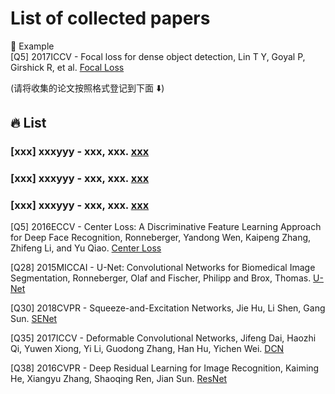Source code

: # List of collected papers
🌻 Example <br> 
[Q5] 2017ICCV - Focal loss for dense object detection, Lin T Y, Goyal P, Girshick R, et al. [Focal Loss](https://openaccess.thecvf.com/content_ICCV_2017/papers/Lin_Focal_Loss_for_ICCV_2017_paper.pdf)

(请将收集的论文按照格式登记到下面 ⬇️)

## 🔥 List
### [xxx] xxxyyy - xxx, xxx. [xxx](yyy)
### [xxx] xxxyyy - xxx, xxx. [xxx](yyy)
### [xxx] xxxyyy - xxx, xxx. [xxx](yyy)

[Q5] 2016ECCV - Center Loss: A Discriminative Feature Learning Approach for Deep Face Recognition, Ronneberger, Yandong Wen, Kaipeng Zhang, Zhifeng Li, and Yu Qiao. [Center Loss](https://link.springer.com/content/pdf/10.1007%2F978-3-319-46478-7_31.pdf)

[Q28] 2015MICCAI - U-Net: Convolutional Networks for Biomedical Image Segmentation, Ronneberger, Olaf and Fischer, Philipp and Brox, Thomas. [U-Net](https://arxiv.org/pdf/1505.04597.pdf)

[Q30] 2018CVPR - Squeeze-and-Excitation Networks, Jie Hu, Li Shen, Gang Sun. [SENet](https://openaccess.thecvf.com/content_cvpr_2018/papers/Hu_Squeeze-and-Excitation_Networks_CVPR_2018_paper.pdf)

[Q35] 2017ICCV - Deformable Convolutional Networks, Jifeng Dai, Haozhi Qi, Yuwen Xiong, Yi Li, Guodong Zhang, Han Hu, Yichen Wei. [DCN](https://openaccess.thecvf.com/content_ICCV_2017/papers/Dai_Deformable_Convolutional_Networks_ICCV_2017_paper.pdf)

[Q38] 2016CVPR - Deep Residual Learning for Image Recognition, Kaiming He, Xiangyu Zhang, Shaoqing Ren, Jian Sun. [ResNet](https://openaccess.thecvf.com/content_cvpr_2016/papers/He_Deep_Residual_Learning_CVPR_2016_paper.pdf)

Exercise goal >> When a line of the records includes "Image", that line belongs in the answer.

Result >>
[Q28] 2015MICCAI - U-Net: Convolutional Networks for Biomedical Image Segmentation, Ronneberger, Olaf and Fischer, Philipp and Brox, Thomas. [U-Net](https://arxiv.org/pdf/1505.04597.pdf)
[Q38] 2016CVPR - Deep Residual Learning for Image Recognition, Kaiming He, Xiangyu Zhang, Shaoqing Ren, Jian Sun. [ResNet](https://openaccess.thecvf.com/content_cvpr_2016/papers/He_Deep_Residual_Learning_CVPR_2016_paper.pdf)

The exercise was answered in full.